Problem description: Where the line containing "###### Hello" appears, start copying; continue through the last line below and copy nothing else.

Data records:
******
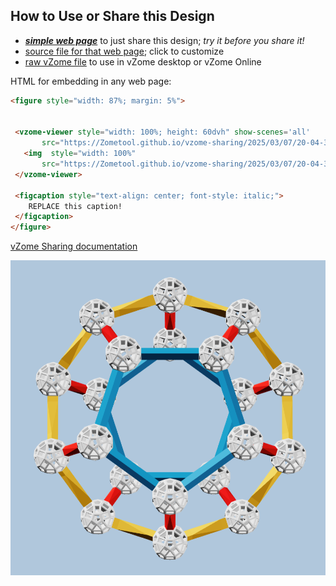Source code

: 
## How to Use or Share this Design

 - [***simple web page***](<https://Zometool.github.io/vzome-sharing/2025/03/07/20-04-38-696Z-PRJ-HYP-Model-5-Thin-Red-Cell/>) to just share this design; *try it before you share it!*
 - [source file for that web page](<https://github.com/Zometool/vzome-sharing/edit/main/2025/03/07/20-04-38-696Z-PRJ-HYP-Model-5-Thin-Red-Cell/index.md>); click to customize
 - [raw vZome file](<https://raw.githubusercontent.com/Zometool/vzome-sharing/main/2025/03/07/20-04-38-696Z-PRJ-HYP-Model-5-Thin-Red-Cell/PRJ-HYP-Model-5-Thin-Red-Cell.vZome>) to use in vZome desktop or vZome Online
 
 HTML for embedding in any web page:
 ```html
<figure style="width: 87%; margin: 5%">
  
  
  <vzome-viewer style="width: 100%; height: 60dvh" show-scenes='all'
        src="https://Zometool.github.io/vzome-sharing/2025/03/07/20-04-38-696Z-PRJ-HYP-Model-5-Thin-Red-Cell/PRJ-HYP-Model-5-Thin-Red-Cell.vZome" >
    <img  style="width: 100%"
        src="https://Zometool.github.io/vzome-sharing/2025/03/07/20-04-38-696Z-PRJ-HYP-Model-5-Thin-Red-Cell/PRJ-HYP-Model-5-Thin-Red-Cell.png" >
  </vzome-viewer>

  <figcaption style="text-align: center; font-style: italic;">
     REPLACE this caption!
  </figcaption>
</figure>

 ```

[vZome Sharing documentation](https://vzome.github.io/vzome/sharing.html#how-it-works)

![Image](<PRJ-HYP-Model-5-Thin-Red-Cell.png>)

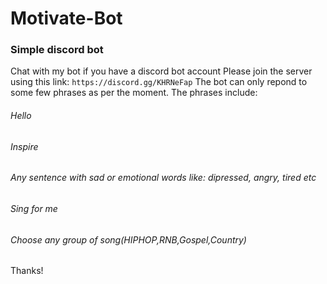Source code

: # Motivate-Bot
### Simple discord bot
Chat with my bot if you have a discord bot account
Please join the server using this link: ``` https://discord.gg/KHRNeFap ```
The bot can only repond to some few phrases as per the moment.
The phrases include:
###### Hello
###### Inspire
###### Any sentence with sad or emotional words like: dipressed, angry, tired etc
###### Sing for me
###### Choose any group of song(HIPHOP,RNB,Gospel,Country)
Thanks!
******
Output for this exercise:
###### Hello
###### Inspire
###### Any sentence with sad or emotional words like: dipressed, angry, tired etc
###### Sing for me
###### Choose any group of song(HIPHOP,RNB,Gospel,Country)
Thanks!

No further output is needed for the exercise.